• What to produce: Among the entries, find each line that includes the string "long" and list it.

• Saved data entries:
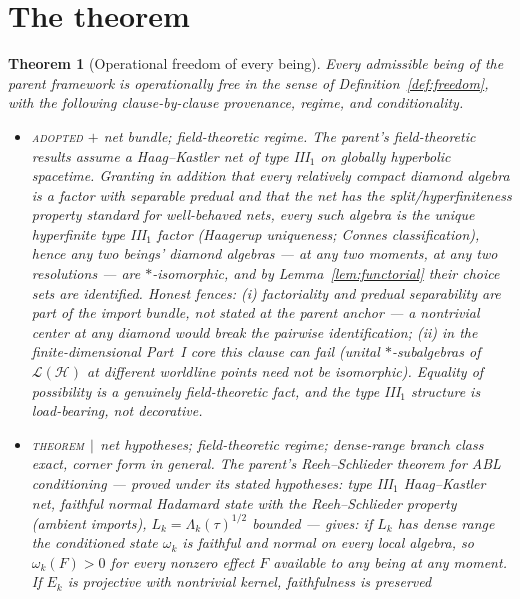 \documentclass[11pt]{article}
\newtheorem{theorem}{Theorem}
\newcommand{\THMC}[1]{{\normalfont\scshape theorem}$\,\mid\,${\normalfont\small #1}} %
\newcommand{\ADOPTED}{{\normalfont\scshape adopted}}            %
\newcommand{\HH}{\mathcal H}
\begin{document}
\section{The theorem}\label{sec:theorem}

\begin{theorem}[Operational freedom of every being]\label{thm:freedom}
Every admissible being of the parent framework is operationally free in the
sense of Definition~\ref{def:freedom}, with the following clause-by-clause
provenance, regime, and conditionality.
\begin{itemize}
\item[\textbf{(F1a)}] \ADOPTED{} $+$ net bundle; field-theoretic regime. The
parent's field-theoretic results assume a Haag--Kastler net of type III$_1$ on
globally hyperbolic spacetime.
Granting in addition that every relatively compact diamond algebra is a
\emph{factor} with separable predual and that the net has the
split/hyperfiniteness property standard for well-behaved nets, every such
algebra is the unique hyperfinite type III$_1$ factor (Haagerup uniqueness;
Connes classification), hence any two beings' diamond algebras --- at any two
moments, at any two resolutions --- are $*$-isomorphic, and by
Lemma~\ref{lem:functorial} their choice sets are identified. \emph{Honest
fences:} (i) factoriality and predual separability are part of the import
bundle, not stated at the parent anchor --- a nontrivial center at any diamond
would break the pairwise identification; (ii) in the finite-dimensional Part~I
core this clause can fail (unital $*$-subalgebras of $\mathcal L(\HH)$ at
different worldline points need not be isomorphic). Equality of possibility is
a genuinely field-theoretic fact, and the type III$_1$ structure is
load-bearing, not decorative.
\item[\textbf{(F1b)}] \THMC{net hypotheses}; field-theoretic regime; dense-range
branch class exact, corner form in general. The parent's Reeh--Schlieder theorem
for ABL conditioning --- proved under its stated hypotheses: type III$_1$
Haag--Kastler net, faithful normal Hadamard state with the Reeh--Schlieder
property (ambient imports), $L_k=\Lambda_k(\tau)^{1/2}$ bounded --- gives: if
$L_k$ has dense range the conditioned state $\omega_k$ is faithful and normal on
every local algebra, so $\omega_k(F)>0$ for every nonzero effect $F$ available
to any being at any moment.
If $E_k$ is projective with nontrivial kernel, faithfulness is preserved

\end{itemize}
\end{theorem}
\end{document}
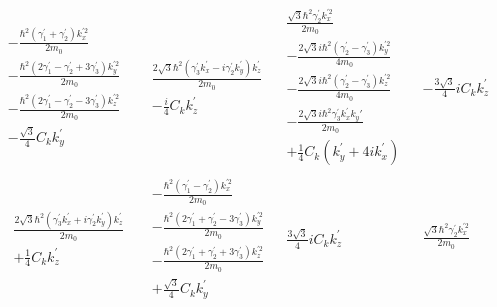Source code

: \begin{align*}
 \begin{array}{c|c|c|c}
\begin{array}{c}
-\frac{\hbar^2(\gamma_1^{'} +\gamma_2^{'})k_x^{'2}}{2m_0}\\
-\frac{\hbar^2(2\gamma_1^{'}-\gamma_2^{'}+3\gamma_3^{'})k_y^{'2}}{2m_0}\\
-\frac{\hbar^2(2\gamma_1^{'}-\gamma_2^{'}-3\gamma_3^{'})k_z^{'2}}{2m_0}\\
-\frac{\sqrt{3}}{4}C_kk_y^{'}
\end{array}
&\begin{array}{c}
 \frac{2\sqrt{3}\hbar^2(\gamma_3^{'}k_x^{'} -i\gamma_2^{'}k_y^{'})k_z^{'}}{2m_0} \\
-\frac{i}{4}C_kk_z^{'}
\end{array}
&\begin{array}{c}
\frac{\sqrt{3}\hbar^2\gamma_2^{'}k_x^{'2}}{2m_0} \\
-\frac{2\sqrt{3}i\hbar^2(\gamma_2^{'}-\gamma_3^{'})k_y^{'2}}{4m_0}\\
-\frac{2\sqrt{3}i\hbar^2(\gamma_2^{'}-\gamma_3^{'})k_z^{'2}}{4m_0}\\
-\frac{2\sqrt{3}i\hbar^2\gamma_3^{'}k_x^{'}k_y{'}}{2m_0}\\
+\frac{1}{4} C_k(k_y^{'} + 4ik_x^{'})
\end{array}
&\begin{array}{c}
-\frac{3\sqrt{3}}{4}iC_kk_z^{'}
\end{array}
\\ \hline %
\begin{array}{c}
\begin{array}{c}
 \frac{2\sqrt{3}\hbar^2(\gamma_3^{'}k_x^{'} +i\gamma_2^{'}k_y^{'})k_z^{'}}{2m_0} \\
+\frac{1}{4}C_kk_z^{'}
\end{array}
\end{array}
&\begin{array}{c}
 -\frac{\hbar^2(\gamma_1^{'}-\gamma_2^{'})k_x^{'2}}{2m_0}\\
-\frac{\hbar^2(2\gamma_1^{'}+\gamma_2^{'}-3\gamma_3^{'})k_y^{'2}}{2m_0}\\
-\frac{\hbar^2(2\gamma_1^{'}+\gamma_2^{'}+3\gamma_3^{'})k_z^{'2}}{2m_0}\\
+\frac{\sqrt{3}}{4}C_kk_y^{'}
\end{array}
&\begin{array}{c}
\frac{3\sqrt{3}}{4}iC_kk_z^{'}
\end{array}
&\begin{array}{c}
\frac{\sqrt{3}\hbar^2\gamma_2^{'}k_x^{'2}}{2m_0} \\

\end{array}
\end{array}
\end{align*}
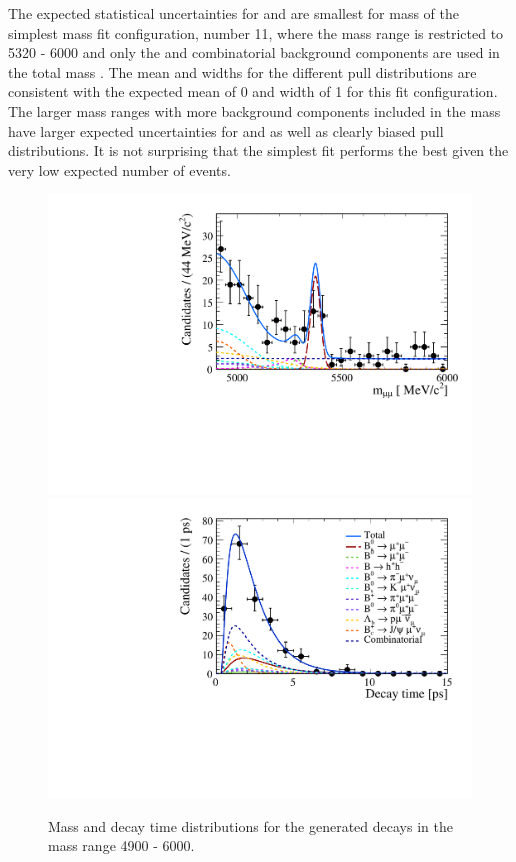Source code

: {The expected statistical uncertainties for \tmumu and \Gmumu are smallest for mass of the simplest mass fit configuration, number 11, where the mass range is restricted to 5320 - 6000 \mevcc and only the \bsmumu and combinatorial background components are used in the total mass \pdf. The mean and widths for the different pull distributions are consistent with the expected mean of 0 and width of 1 for this fit configuration. The larger mass ranges with more background components included in the mass \pdf have larger expected uncertainties for \tmumu and \Gmumu as well as clearly biased pull distributions. It is not surprising that the simplest fit performs the best given the very low expected number of events. 

\begin{figure}[hp]
    \centering
        \includegraphics[width= 0.7 \textwidth]{./Figs/LifetimeMeasurement/generated_mass.pdf}
        \includegraphics[width= 0.7 \textwidth]{./Figs/LifetimeMeasurement/generated_DT.pdf}
 
    \caption{Mass and decay time distributions for the generated decays in the mass range 4900 - 6000.}
    \label{fig:toygen}
\end{figure}

}
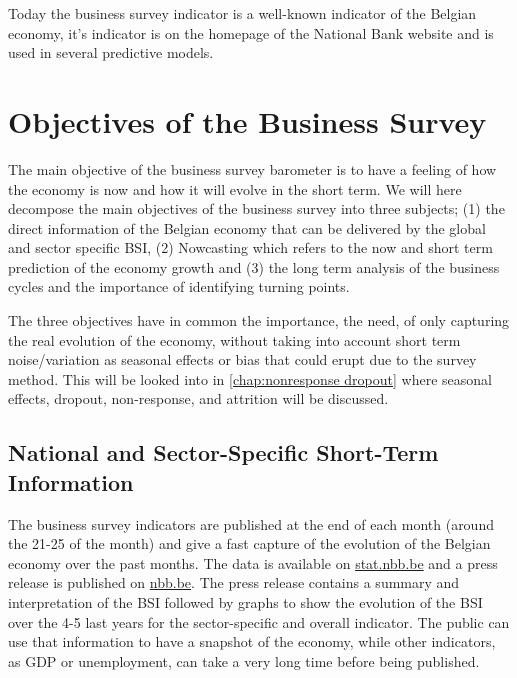 \documentclass[12pt,a4paper,oneside]{book}
\begin{document}
Today the business survey indicator is a well-known indicator of the Belgian economy, it's indicator is on the homepage of the National Bank website and is used in several predictive models.




\section{Objectives of the Business Survey}
\label{section:Objective}


The main objective of the business survey barometer is to have a feeling of how the economy is now and how it will evolve in the short term.
We will here decompose the main objectives of the business survey into three subjects; (1) the direct information of the Belgian economy that can be delivered by the global and sector specific BSI, (2) Nowcasting which refers to the now and short term prediction of the economy growth and (3) the long term analysis of the business cycles and the importance of identifying turning points.

The three objectives have in common the importance, the need,  of only capturing the real evolution of the economy, without taking into account short term noise/variation as seasonal effects or bias that could erupt due to the survey method.
This will be looked into in \autoref{chap:nonresponse dropout} where seasonal effects, dropout, non-response, and attrition will be discussed.


\subsection{National and Sector-Specific Short-Term Information}


The business survey indicators are published at the end of each month (around the 21-25 of the month) and give a fast capture of the evolution of the Belgian economy over the past months.
The data is available on \href{http://stat.nbb.be/Index.aspx?DataSetCode=BUSSURVM&Lang=en}{stat.nbb.be} and a press release is published on \href{http://www.nbb.be/doc/dq/e/conj.htm}{nbb.be}. 
The press release contains a summary and interpretation of the BSI followed by graphs to show the evolution of the BSI over the 4-5 last years for the sector-specific and overall indicator.
The public can use that information to have a snapshot of the economy, while other indicators, as GDP or unemployment, can take a very long time before being published.
\end{document}
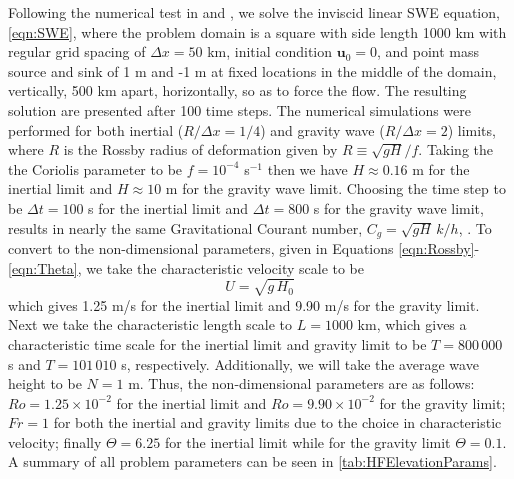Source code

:   Following the numerical test in \cite{Hanert2002} and \cite{Batteen1981}, we
  solve the inviscid linear SWE equation, \eqref{eqn:SWE}, where the problem
  domain is a square with side length 1000 km with regular grid spacing of
  $\Delta x=50$ km, initial condition $\mathbf{u}_0 = 0$, and point mass source and
  sink of 1 m and -1 m at fixed locations in the middle of the domain,
  vertically, 500 km apart, horizontally, so as to force the flow.  The
  resulting solution are presented after 100 time steps. The numerical
  simulations were performed for both inertial ($R/\Delta x = 1/4$) and gravity wave
  ($R/\Delta x = 2$) limits, where $R$ is the Rossby radius of deformation given by $R
  \equiv \sqrt{gH}/f$. Taking the the Coriolis parameter to be $f = 10^{-4}$
  s$^{-1}$ then we have $H \approx 0.16$ m for the inertial limit and $H \approx
  10$ m for the gravity wave limit. Choosing the time step to be $\Delta t = 100$ s for the inertial limit
  and $\Delta t = 800$ s for the gravity wave limit, results in nearly the same
  Gravitational Courant number, $C_g = \sqrt{gH}\,k/h$, \cite{Le-Roux1998}. To
  convert to the non-dimensional parameters, given in Equations
  \ref{eqn:Rossby}-\ref{eqn:Theta}, we take the characteristic velocity scale to
  be 
  \begin{equation}
    U = \sqrt{g\,H_0}
    \label{eqn:VelocityScale}
  \end{equation}
  which gives 1.25 m/s for the inertial limit and 9.90 m/s for the gravity limit.
  Next we take the characteristic length scale to $L = 1000$ km, which gives a
  characteristic time scale for the inertial limit and gravity limit to be
  $T=800\,000$ s and $T=101\,010$ s, respectively. Additionally, we will take the
  average wave height to be $N=1$ m. Thus, the non-dimensional parameters are as
  follows: $Ro = 1.25\times10^{-2}$ for the inertial limit and
  $Ro=9.90\times10^{-2}$ for the gravity limit; $Fr = 1$ for both the inertial
  and gravity limits due to the choice in characteristic velocity;
  finally $\Theta = 6.25$ for the inertial limit while for the gravity limit
  $\Theta = 0.1$. A summary of all problem parameters can be seen in
  \autoref{tab:HFElevationParams}.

• Result below:
We will here decompose the main objectives of the business survey into three subjects; (1) the direct information of the Belgian economy that can be delivered by the global and sector specific BSI, (2) Nowcasting which refers to the now and short term prediction of the economy growth and (3) the long term analysis of the business cycles and the importance of identifying turning points.
The public can use that information to have a snapshot of the economy, while other indicators, as GDP or unemployment, can take a very long time before being published.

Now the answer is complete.